Import mlx.core and create your first array:
import mlx.core as mx

# Create arrays
a = mx.array([1, 2, 3, 4])
print(a.shape)  # [4]
print(a.dtype)  # int32

b = mx.array([1.0, 2.0, 3.0, 4.0])
print(b.dtype)  # float32

Lazy evaluation

Operations in MLX are lazy.

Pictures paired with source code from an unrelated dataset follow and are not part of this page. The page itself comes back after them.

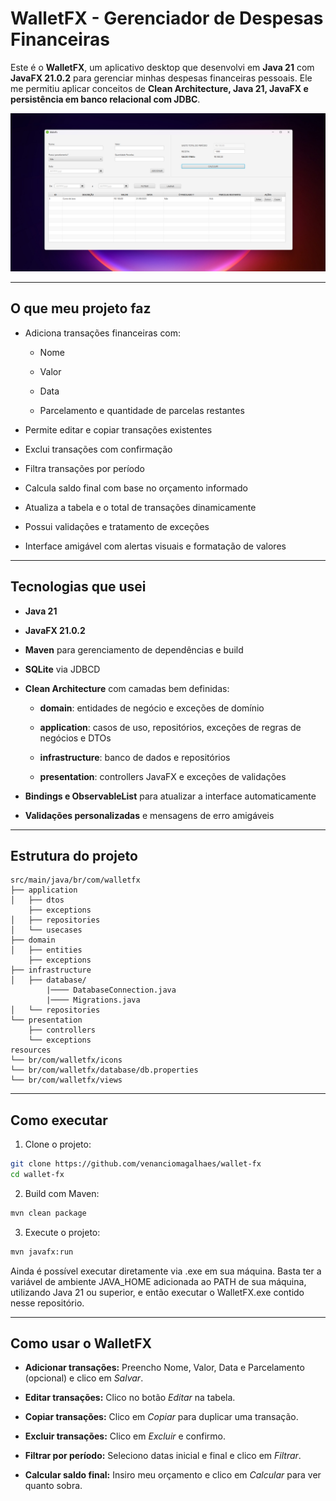 


# WalletFX - Gerenciador de Despesas Financeiras

Este é o **WalletFX**, um aplicativo desktop que desenvolvi em **Java 21** com **JavaFX 21.0.2** para gerenciar minhas despesas financeiras pessoais. Ele me permitiu aplicar conceitos de **Clean Architecture, Java 21, JavaFX  e persistência em banco relacional com JDBC**.

![img.png](img.png)

----------

## O que meu projeto faz

-   Adiciona transações financeiras com:

    -   Nome

    -   Valor

    -   Data

    -   Parcelamento e quantidade de parcelas restantes

-   Permite editar e copiar transações existentes

-   Exclui transações com confirmação

-   Filtra transações por período

-   Calcula saldo final com base no orçamento informado

-   Atualiza a tabela e o total de transações dinamicamente

-   Possui validações e tratamento de exceções

-   Interface amigável com alertas visuais e formatação de valores


----------

## Tecnologias que usei

-   **Java 21**

-   **JavaFX 21.0.2**

-   **Maven** para gerenciamento de dependências e build

-   **SQLite** via JDBCD

-   **Clean Architecture** com camadas bem definidas:

    -   **domain**: entidades de negócio e exceções de domínio

    -   **application**: casos de uso, repositórios, exceções de regras de negócios e DTOs

    -   **infrastructure**: banco de dados e repositórios

    -   **presentation**: controllers JavaFX e exceções de validações

-   **Bindings e ObservableList** para atualizar a interface automaticamente

-   **Validações personalizadas** e mensagens de erro amigáveis


----------

## Estrutura do projeto

```
src/main/java/br/com/walletfx
├── application
│   ├── dtos
    ├── exceptions
│   ├── repositories
│   └── usecases
├── domain
│   ├── entities
	├── exceptions
├── infrastructure
│   ├── database/
		|──── DatabaseConnection.java
		|──── Migrations.java
│   └── repositories
└── presentation
    ├── controllers
    └── exceptions
resources
└── br/com/walletfx/icons
└── br/com/walletfx/database/db.properties
└── br/com/walletfx/views

```

----------

## Como executar

1.  Clone o projeto:


```bash
git clone https://github.com/venanciomagalhaes/wallet-fx
cd wallet-fx

```

2.  Build com Maven:


```bash
mvn clean package

```

3.  Execute o projeto:


```bash
mvn javafx:run

```
Ainda é possível executar diretamente via .exe em sua máquina. Basta ter a variável
de ambiente JAVA_HOME adicionada ao PATH de sua máquina, utilizando Java 21 ou superior, e então executar o WalletFX.exe 
contido nesse repositório.


----------

## Como usar o WalletFX

-   **Adicionar transações:** Preencho Nome, Valor, Data e Parcelamento (opcional) e clico em _Salvar_.

-   **Editar transações:** Clico no botão _Editar_ na tabela.

-   **Copiar transações:** Clico em _Copiar_ para duplicar uma transação.

-   **Excluir transações:** Clico em _Excluir_ e confirmo.

-   **Filtrar por período:** Seleciono datas inicial e final e clico em _Filtrar_.

-   **Calcular saldo final:** Insiro meu orçamento e clico em _Calcular_ para ver quanto sobra.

Arrays are only computed when needed.
You can force evaluation using eval():
c = a + b  # Not evaluated yet
mx.eval(c)  # Now evaluated
Arrays are automatically evaluated when you:
  • Print them
  • Access scalar values with .item()
  • Convert to NumPy arrays
c = a + b
print(c)  # Automatically evaluates
# array([2, 4, 6, 8], dtype=float32)

# Convert to NumPy
import numpy as np
np_array = np.array(c)  # Also evaluates
Learn more in the Lazy Evaluation guide.

Basic operations

MLX supports standard array operations:
import mlx.core as mx

a = mx.array([1, 2, 3])
b = mx.array([4, 5, 6])

# Element-wise operations
c = a + b  # [5, 7, 9]
d = a * b  # [4, 10, 18]
e = mx.exp(a)  # Exponential

Function transformations

MLX provides composable function transformations for automatic differentiation and vectorization.

Automatic differentiation

Compute gradients with grad():
import mlx.core as mx

x = mx.array(0.0)

# Gradient of sin(x)
grad_sin = mx.grad(mx.sin)
print(grad_sin(x))  # 1.0 (cos(0))

# Second derivative
grad2_sin = mx.grad(mx.grad(mx.sin))
print(grad2_sin(x))  # -0.0 (-sin(0))

Value and gradient

Compute both function value and gradient efficiently:
import mlx.core as mx

def loss_fn(x):
    return mx.sum(x ** 2)

x = mx.array([1.0, 2.0, 3.0])

# Get both value and gradient
value, grad = mx.value_and_grad(loss_fn)(x)
print(value)  # 14.0
print(grad)   # [2.0, 4.0, 6.0]

Vectorization

Vectorize functions with vmap():
import mlx.core as mx

def normalize(x):
    return x / mx.sum(x)

# Batch of vectors
batch = mx.array([[1.0, 2.0], [3.0, 4.0], [5.0, 6.0]])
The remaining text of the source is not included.